Paraguay Table of Contents


Ports and Rivers

To reach to Paraguay's major cities from the Atlantic Ocean, vessels must pass through nearly 1,500 kilometers of Argentine territory. Paraguay's river systems also connect the country with Bolivia and the Pacific Ocean as well as with Brazil, its largest trading partner. From the late 1880s, river transportation in Paraguay was dominated by Argentine and Brazilian shipping companies.

The Río Paraná and Río Paraguay are the country's two main waterways (see fig. 3). The Río Paraguay, with headwaters at Mato Grosso, Brazil, flows southward, converging with the Paraná in southwestern Paraguay, and then flowing to the Río de la Plata Estuary, the entrance for the great majority of ships servicing Paraguay's ports. Vessels over 5,000 tons cartravel upriver only as far as Asunción during the winter months (March to October). The Río Paraná, 4,500 kilometers in length, is one of the world's major rivers and the primary mode of transportation along Paraguay's eastern and southern borders. Also flowing southward, the Paraná throughout the 1980s up was only navigable for most ships to the port of Encarnación. The construction of the Yacyretá hydroelectric plant, however, was expected to raise the water levels at Encarnación, allowing ocean-going vessels to venture as far north as Puerto Presidente Stroessner.

As a result of the rapid growth in road construction since the 1970s, the transportation role of smaller rivers was declining, especially in terms of international trade. Still, these river systems comprised over 3,000 kilometers of inland waterways.

The port of Asunción was the nation's only truly modern port and handled most of the country's imports and exports (see fig. 7). Asunción sported modern berthing facilities and advanced cargohandling equipment. Originally privately owned, the port was purchased by the government in 1940 and was managed by the Ministry of Public Works and Communications through the National Port Authority.
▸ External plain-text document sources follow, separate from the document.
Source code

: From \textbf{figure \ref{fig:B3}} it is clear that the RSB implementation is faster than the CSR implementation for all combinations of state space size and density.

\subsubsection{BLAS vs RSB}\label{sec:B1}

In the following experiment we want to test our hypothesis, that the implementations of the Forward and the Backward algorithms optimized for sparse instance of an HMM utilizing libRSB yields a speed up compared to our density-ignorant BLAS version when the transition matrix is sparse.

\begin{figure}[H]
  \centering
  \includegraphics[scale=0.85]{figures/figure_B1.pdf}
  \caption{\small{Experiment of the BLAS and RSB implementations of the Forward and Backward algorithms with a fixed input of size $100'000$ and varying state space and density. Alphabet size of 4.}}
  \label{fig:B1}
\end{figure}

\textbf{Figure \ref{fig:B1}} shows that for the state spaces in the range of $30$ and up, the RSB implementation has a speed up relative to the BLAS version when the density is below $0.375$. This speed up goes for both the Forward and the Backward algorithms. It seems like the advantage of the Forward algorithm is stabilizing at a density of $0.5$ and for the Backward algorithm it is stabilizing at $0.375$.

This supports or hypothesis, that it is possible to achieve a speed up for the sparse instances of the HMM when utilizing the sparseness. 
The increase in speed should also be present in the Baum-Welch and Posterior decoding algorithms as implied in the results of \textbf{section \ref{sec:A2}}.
In the 1980s, the government was striving to expand and upgrade the port's highly congested facilities. Because of congestion at Asunción, the government also was planning to build a new port thirty-seven kilometers south of the capital at Villeta. Asunción's future role as a port would be primarily to receive imports. In the late 1980s, Villeta already was handling a greater share of the country's agricultural and industrial exports. The fastest growing hub of commercial activity, however, was located at the port city of Puerto Presidente Stroessner, where Paraguay was connected with Brazil by the spectacular single-span Friendship Bridge. This growing city was also the site of the country's new international airport and generally served as the major way station for contraband trade. The country's other ports were generally small and less modern than Asunción; they included San Antonio, Encarnación, Concepción, Casado, Villa Elisa, Bahía Negra, Sajonia, Calera Cué, and Vallemí.
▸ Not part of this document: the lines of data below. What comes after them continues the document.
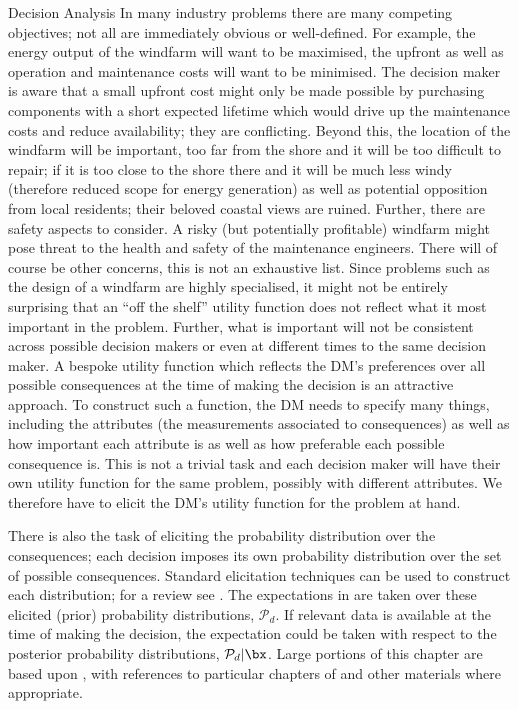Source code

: \begin{chapter}{Decision Analysis \label{Ch:decision}}
In many industry problems there are many competing objectives; not all are immediately obvious or well-defined. For example, the energy output of the windfarm will want to be maximised, the upfront as well as operation and maintenance costs will want to be minimised. The decision maker is aware that a small upfront cost might only be made possible by purchasing components with a short expected lifetime which would drive up the maintenance costs and reduce availability; they are conflicting. Beyond this, the location of the windfarm will be important, too far from the shore and it will be too difficult to repair; if it is too close to the shore there and it will be much less windy (therefore reduced scope for energy generation) as well as potential opposition from local residents; their beloved coastal views are ruined. Further, there are safety aspects to consider. A risky (but potentially profitable) windfarm might pose threat to the health and safety of the maintenance engineers. There will of course be other concerns, this is not an exhaustive list. Since problems such as the design of a windfarm are highly specialised, it might not be entirely surprising that an ``off the shelf'' utility function does not reflect what it most important in the problem. Further, what is important will not be consistent across possible decision makers or even at different times to the same decision maker. A bespoke utility function which reflects the DM's preferences over all possible consequences at the time of making the decision is an attractive approach. To construct such a function, the DM needs to specify many things, including the attributes (the measurements associated to consequences) as well as how important each attribute is as well as how preferable each possible consequence is. This is not a trivial task and each decision maker will have their own utility function for the same problem, possibly with different attributes. We therefore have to elicit the DM's utility function for the problem at hand.

There is also the task of eliciting the probability distribution over the consequences; each decision imposes its own probability distribution over the set of possible consequences. Standard elicitation techniques can be used to construct each distribution; for a review see \citet{Garthwaite05,Ohagan06}. The expectations in  are taken over these elicited (prior) probability distributions, $\mathcal{P}_d$. If relevant data is available at the time of making the decision, the expectation could be taken with respect to the posterior probability distributions, $\mathcal{P}_d | \bx$. Large portions of this chapter are based upon \citep{Keeney1976,Smith2010,ElicitationBook}, with references to particular chapters of \citet{ElicitationBook} and other materials where appropriate.


\end{chapter}
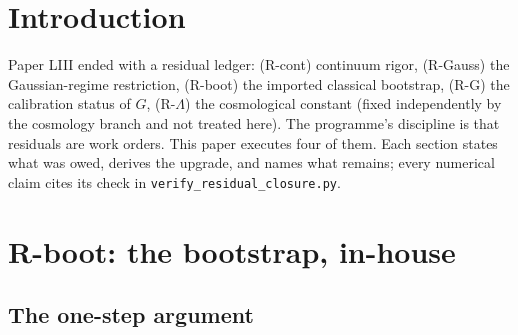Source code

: \documentclass[12pt]{article}
\theoremstyle{definition}
\theoremstyle{remark}
\begin{document}
\begin{abstract}
the programme's muon $g{-}2$ analysis --- Newton's constant acquires a conditional numerical anchor: $G = \hbar c/(m_\mu\varphi^{96})^2 = 6.67305\times10^{-11}\,\mathrm{m^3kg^{-1}s^{-2}}$, within $1.9\times10^{-4}$ of measurement. The conditionality, the look-elsewhere statistics ($p\approx0.006$), and the physical reality of the residual offset are stated in full; an honesty gate shows the proton/$\alpha_G$ route is \emph{not} integer-forced and is rejected.
\end{abstract}

\section{Introduction}\label{sec:intro}

Paper LIII \citep{SmartLIII} ended with a residual ledger: (R-cont) continuum rigor, (R-Gauss) the Gaussian-regime restriction, (R-boot) the imported classical bootstrap, (R-G) the calibration status of $G$, (R-$\Lambda$) the cosmological constant (fixed independently by the cosmology branch and not treated here). The programme's discipline is that residuals are work orders. This paper executes four of them. Each section states what was owed, derives the upgrade, and names what remains; every numerical claim cites its check in \texttt{verify\_residual\_closure.py}.

\section{R-boot: the bootstrap, in-house}\label{sec:boot}

\subsection{The one-step argument}
\end{document}
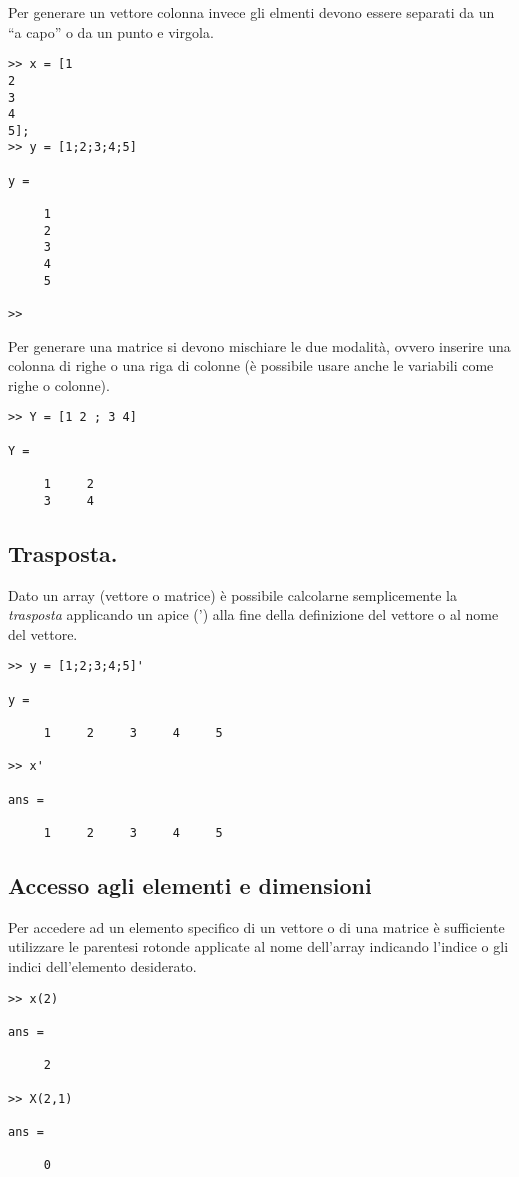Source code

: Per generare un vettore colonna invece gli elmenti devono essere separati da
un ``a capo'' o da un punto e virgola.
\begin{codice}
\begin{verbatim}
>> x = [1 
2 
3 
4 
5];
>> y = [1;2;3;4;5]

y =

     1
     2
     3
     4
     5

>> 
\end{verbatim}
\end{codice}

Per generare una matrice si devono mischiare le due modalità, ovvero inserire
una colonna di righe o una riga di colonne (è possibile usare anche
le variabili come righe o colonne).
\begin{codice}
\begin{verbatim}
>> Y = [1 2 ; 3 4]

Y =

     1     2
     3     4
\end{verbatim}
\end{codice}


\subsection{Trasposta.}
Dato un array (vettore o matrice) è possibile calcolarne semplicemente la
\emph{trasposta} applicando un apice (') alla fine della definizione
del vettore o al nome del vettore.
\begin{codice}
\begin{verbatim}
>> y = [1;2;3;4;5]'

y =

     1     2     3     4     5

>> x'

ans =

     1     2     3     4     5
\end{verbatim}
\end{codice}

\subsection{Accesso agli elementi e dimensioni}
Per accedere ad un elemento specifico di un vettore o di una matrice è 
sufficiente utilizzare le parentesi rotonde applicate al nome dell'array
indicando l'indice o gli indici
dell'elemento desiderato.

\begin{codice}
\begin{verbatim}
>> x(2)

ans =

     2

>> X(2,1)

ans =

     0
\end{verbatim}
\end{codice}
The government's Merchant Marine (Flota Mercante del Estado-- Flomeres) handled approximately 25 percent of the country's annual cargo level. Although many of the country's ships were outdated, in the 1980s Flomeres purchased more modern ships from Japan through government financing from that nation. Paraguay also had a privatesector fleet of merchant ships and numerous small shipping enterprises. Argentine, Brazilian, Dutch, British, and American companies provided the balance of shipping services.